The gang rape of a 28-year-old nun in India’s Orissa state appears to be the result of a family feud — not an act of Hindu fundamentalists, who were initially blamed.
The victim, who is attending university in Chennai (formerly Madras), the capital of Tamil Nadu state, told police she received a phone call from a woman, who reported that her mother in Orissa was very sick.
On July 5, she took a train to Bamunigam. At the railway station she was met by several cousins and neighbors, who said they would take her to her home.
Instead they carried her to an isolated location, held her for several days, and repeatedly assaulted her. They eventually returned her to the train station on July 11.
The assailants ordered the nun not to tell anyone about what had happened, but on July 13 she filed charges with the police.
A statement from Bishop Thomas Thiruthalil, Bishop of Balasore and president of the Episcopal Conference in Orissa, called on the government to protect Christians from such attacks.
“Violence still strikes Christians in Orissa,” he said. “Very often those responsible are Hindu fundamentalist groups who do not look kindly upon Christians. As a Church we are insisting with the government to ensure the safety and security of Christian faith citizens.”
However, police arrested three Catholic siblings — two brothers and a sister — who are cousins of the victim, and charged them with the rapes.
Church officials said the case results from a long-standing family feud. The father of the three accused was killed last year, apparently by Maoist guerrillas, and his children accused the nun’s family of being involved.
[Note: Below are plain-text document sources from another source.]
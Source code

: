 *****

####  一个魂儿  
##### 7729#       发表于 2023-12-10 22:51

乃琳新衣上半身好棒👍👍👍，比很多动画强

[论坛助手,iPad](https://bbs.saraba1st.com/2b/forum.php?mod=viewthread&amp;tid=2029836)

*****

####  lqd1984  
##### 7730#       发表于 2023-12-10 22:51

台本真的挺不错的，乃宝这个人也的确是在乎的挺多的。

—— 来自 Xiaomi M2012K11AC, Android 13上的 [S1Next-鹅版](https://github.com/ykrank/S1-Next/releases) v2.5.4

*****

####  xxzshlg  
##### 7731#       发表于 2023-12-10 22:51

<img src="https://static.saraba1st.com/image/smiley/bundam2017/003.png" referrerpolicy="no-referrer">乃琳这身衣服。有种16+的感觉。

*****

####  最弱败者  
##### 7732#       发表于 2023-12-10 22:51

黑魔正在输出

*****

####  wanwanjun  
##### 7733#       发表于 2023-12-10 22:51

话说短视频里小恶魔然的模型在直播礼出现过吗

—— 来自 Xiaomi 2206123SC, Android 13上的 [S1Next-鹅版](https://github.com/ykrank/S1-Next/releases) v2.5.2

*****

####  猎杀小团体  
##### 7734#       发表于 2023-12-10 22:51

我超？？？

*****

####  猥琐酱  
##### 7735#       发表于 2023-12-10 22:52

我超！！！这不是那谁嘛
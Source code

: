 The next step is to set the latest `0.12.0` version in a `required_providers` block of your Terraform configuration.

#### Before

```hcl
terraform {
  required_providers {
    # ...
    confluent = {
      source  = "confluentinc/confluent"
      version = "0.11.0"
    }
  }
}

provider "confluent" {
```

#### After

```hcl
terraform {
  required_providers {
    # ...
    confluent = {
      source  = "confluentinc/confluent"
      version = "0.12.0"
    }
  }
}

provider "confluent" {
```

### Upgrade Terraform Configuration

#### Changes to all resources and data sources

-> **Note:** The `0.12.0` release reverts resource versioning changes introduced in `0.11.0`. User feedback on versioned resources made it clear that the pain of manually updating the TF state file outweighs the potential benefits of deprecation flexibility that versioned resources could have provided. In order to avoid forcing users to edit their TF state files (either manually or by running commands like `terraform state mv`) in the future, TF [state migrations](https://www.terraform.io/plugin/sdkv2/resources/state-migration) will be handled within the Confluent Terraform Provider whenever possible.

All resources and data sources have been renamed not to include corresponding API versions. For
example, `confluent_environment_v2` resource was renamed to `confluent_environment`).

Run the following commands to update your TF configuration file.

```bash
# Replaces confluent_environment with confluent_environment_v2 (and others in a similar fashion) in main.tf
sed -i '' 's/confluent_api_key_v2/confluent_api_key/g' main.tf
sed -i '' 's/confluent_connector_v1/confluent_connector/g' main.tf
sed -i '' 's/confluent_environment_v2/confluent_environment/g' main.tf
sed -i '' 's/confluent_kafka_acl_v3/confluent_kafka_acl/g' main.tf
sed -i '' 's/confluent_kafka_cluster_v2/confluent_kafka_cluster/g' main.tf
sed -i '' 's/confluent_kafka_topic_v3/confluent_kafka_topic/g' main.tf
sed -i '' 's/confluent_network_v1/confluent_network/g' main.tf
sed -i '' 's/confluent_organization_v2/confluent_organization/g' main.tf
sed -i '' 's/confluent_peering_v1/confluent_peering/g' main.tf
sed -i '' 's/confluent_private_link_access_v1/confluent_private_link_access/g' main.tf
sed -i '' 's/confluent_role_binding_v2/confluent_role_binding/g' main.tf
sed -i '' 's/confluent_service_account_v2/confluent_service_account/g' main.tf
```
Archbishop John Barwa of Cuttuck-Bhubaneswar archdiocese said the incident was in “no way” linked to religious persecution or the anti-Christian violence that hit the state some five years ago.
Cardinal Oswald Gracias, president of the Catholic Bishops’ Conference of India, said the fact that the attack was meticulously planned “heightens the gravity of the deplorable and utterly reprehensible crime”.